Evolution of Parliament

Rev. 17 October 2003

Feudal origins

The origins of Parliament are feudal. Feudalism was introduced into England by the Normans. William the Conqueror (1066-1087), who distributed lands among a group of 180 barons (tenants-in-chief), declared himself the ultimate owner of all the land in the country. The Anglo-Norman monarchs were strong kings who tended to abuse the rights that feudal lords had over their vassals: aids, relief, wardship, control of the marriages of their vassals' heiresses or widows, escheat or forfeit.
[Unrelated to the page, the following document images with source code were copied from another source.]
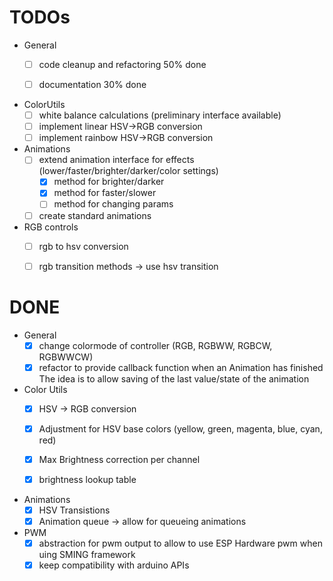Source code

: # TODOs
- General
  - [ ] code cleanup and refactoring 50% done
  - [ ] documentation 30% done


- ColorUtils
  - [ ] white balance calculations (preliminary interface available)
  - [ ] implement linear HSV->RGB conversion 
  - [ ] implement rainbow HSV->RGB conversion

- Animations
  - [ ] extend animation interface for effects (lower/faster/brighter/darker/color settings)
  	- [x] method for brighter/darker
  	- [x] method for faster/slower
  	- [ ] method for changing params
  - [ ] create standard animations 

- RGB controls
  - [ ] rgb to hsv conversion
  - [ ] rgb transition methods -> use hsv transition


# DONE
- General
  - [x] change colormode of controller (RGB, RGBWW, RGBCW, RGBWWCW)
  - [x] refactor to provide callback function when an Animation has finished 
    The idea is to allow saving of the last value/state of the animation
    
- Color Utils
  - [x] HSV -> RGB conversion
  - [x] Adjustment for HSV base colors (yellow, green, magenta, blue, cyan, red)
  - [x] Max Brightness correction per channel
  - [x] brightness lookup table
  

- Animations
  - [x] HSV Transistions
  - [x] Animation queue -> allow for queueing animations 

- PWM
  - [x] abstraction for pwm output to allow to use ESP Hardware pwm when uing SMING framework
  - [x] keep compatibility with arduino APIs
The main feudal service that vassals had to give in exchange for their fiefs was military service: forty days at the lord's side (in the case of smaller vassals) or a certain number of knights (in the case of wealthier ones). But they also owed court service. The feudal court (or curia) was the assembly of a lord's vassals, who met when the lord convoked them or at certain fixed times of the year. The court served as a tribunal to settle disputes, in particular those between the lord and one of his vassals (trial by peers). It also gave the lord advice on important decisions: feudal custom established that vassals had to be listened to.

Normandy, Angevin empire, and Magna Carta

When William I died, Robert Curthose, the Conqueror's eldest son, was in rebellion against his father. As a result, he did not inherit England along with the duchy of Normandy. Normandy was for Robert, but England was for his brother William Rufus (1087-1100). This was politically unstable, since Normandy and England shared the same baronage who owed loyalty simultaneously to two mutually hostile lords. The kings of England of this period soon learned that it was crucial for their safety to conquer the duchy for themselves.
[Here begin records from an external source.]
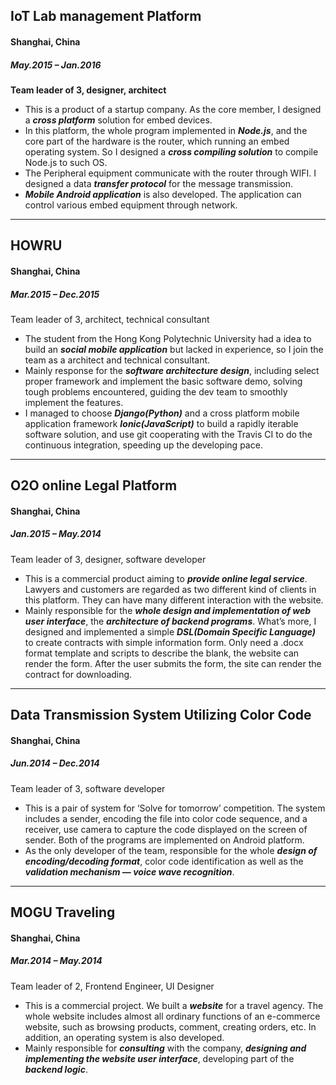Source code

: ## **IoT Lab management Platform**
#### Shanghai, China
##### May.2015 – Jan.2016
**Team leader of 3, designer, architect**
* This is a product of a startup company. As the core member, I designed a ***cross platform*** solution for embed devices. 
* In this platform, the whole program implemented in ***Node.js***, and the core part of the hardware is the router, which running an embed operating system. So I designed a ***cross compiling solution*** to compile Node.js to such OS.
* The Peripheral equipment communicate with the router through WIFI. I designed a data ***transfer protocol*** for the message transmission.
* ***Mobile Android application*** is also developed. The application can control various embed equipment through network.

***

## **HOWRU**
#### Shanghai, China
##### Mar.2015 – Dec.2015
Team leader of 3, architect, technical consultant
* The student from the Hong Kong Polytechnic University had a idea to build an ***social mobile application*** but lacked in experience, so I join the team as a architect and technical consultant.
* Mainly response for the ***software architecture design***, including select proper framework and implement the basic software demo, solving tough problems encountered, guiding the dev team to smoothly implement the features.
* I managed to choose ***Django(Python)*** and a cross platform mobile application framework ***Ionic(JavaScript)*** to build a rapidly iterable software solution, and use git cooperating with the Travis CI to do the continuous integration, speeding up the developing pace.

***

## **O2O online Legal Platform**
#### Shanghai, China
##### Jan.2015 – May.2014
Team leader of 3, designer, software developer
* This is a commercial product aiming to ***provide online legal service***. Lawyers and customers are regarded as two different kind of clients in this platform. They can have many different interaction with the website.
* Mainly responsible for the ***whole design and implementation of web user interface***, the ***architecture of backend programs***. What’s more, I designed and implemented a simple ***DSL(Domain Specific Language)*** to create contracts with simple information form. Only need a .docx format template and scripts to describe the blank, the website can render the form. After the user submits the form, the site can render the contract for downloading.

***

## **Data Transmission System Utilizing Color Code**
#### Shanghai, China
##### Jun.2014 – Dec.2014
Team leader of 3, software developer
* This is a pair of system for ‘Solve for tomorrow’ competition. The system includes a sender, encoding the file into color code sequence, and a receiver, use camera to capture the code displayed on the screen of sender. Both of the programs are implemented on Android platform.
* As the only developer of the team, responsible for the whole ***design of encoding/decoding format***, color code identification as well as the ***validation mechanism — voice wave recognition***.

***

## **MOGU Traveling**
#### Shanghai, China
##### Mar.2014 – May.2014
Team leader of 2, Frontend Engineer, UI Designer
* This is a commercial project. We built a ***website*** for a travel agency. The whole website includes almost all ordinary functions of an e-commerce website, such as browsing products, comment, creating orders, etc. In addition, an operating system is also developed.
* Mainly responsible for ***consulting*** with the company, ***designing and implementing the website user interface***, developing part of the ***backend logic***.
When William Rufus was killed by an arrow in the New Forest, his younger brother Henry moved quickly to get crowned before Robert could react. Henry I (1100-1135) issued a Coronation Charter (also known as Charter of Liberties) to appease the barons and win their support. He promised not to abuse his feudal rights the way William II had done. He promised, for example, to stop selling heiresses and widows to the highest bidder and to refrain from keeping bishoprics empty for scandalously long periods of time in order to enjoy their revenues.

Henry I's grandson, Henry II Plantagenet (1154-1189), was the head of the Angevin empire, which comprised Anjou, Normandy, England, Aquitaine, Brittany and later Ireland. The efforts of Henry's successors to keep or recover these territories would eventually contribute to the development of Parliament. It was John Lackland (1199-1216) who, unable to maintain his Continental dominions to begin with nor to recover them later, faced a rebellion in England. The barons had no appropriate, alternative candidate to replace John, so they decided to confront him by imposing a document, later known as Magna Carta (1215). [See also a version with a glossary.] The king had to respect the acquired rights of his barons. He had to obey the law of the land, or else his vassals had the right to rebel. Magna Carta was annulled only months later, and this led to another insurrection, dissolved when John died and the barons assumed the regency of the new boy king, Henry.

Provisions of Oxford

Henry III (1216-1272), particularly after his marriage to Eleanor of Provence, tended to fill his small council (a body which had administrative, fiscal, and judicial functions) with foreign favourites. This provoked the resentment of the traditional feudal counsellors, the barons, who expected to be listened to. Henry's ambitious foreign policy (he tried to recover Normandy and Anjou) made him dependent on the barons' financial support as did the pope's threat of excommunication if he did not pay a debt he had incurred when he decided to make his son Edmund king of Sicily. The English monarch had thus to make concessions to the barons in exchange for the money. Twelve representatives of the king and twelve representatives of the barons met to deliberate on the government. They agreed on the Provisions of Oxford (1258), which established that a group of barons (the council of fifteen) would form part of the small council, and that there would be three parliaments every year. The Provisions were abolished in 1262. In response a group of barons led by Simon the Montfort rebelled. For fifteen months Simon ruled England in the spirit of the Provisions, until he was defeated by Henry's son Edward.

When Edward himself reigned (1272-1307) he tried to avoid provoking the barons. Due to his aggressive foreign policy towards his neighbours (Wales, Scotland) and the need to defend Gascony from the king of France, he called Parliament frequently.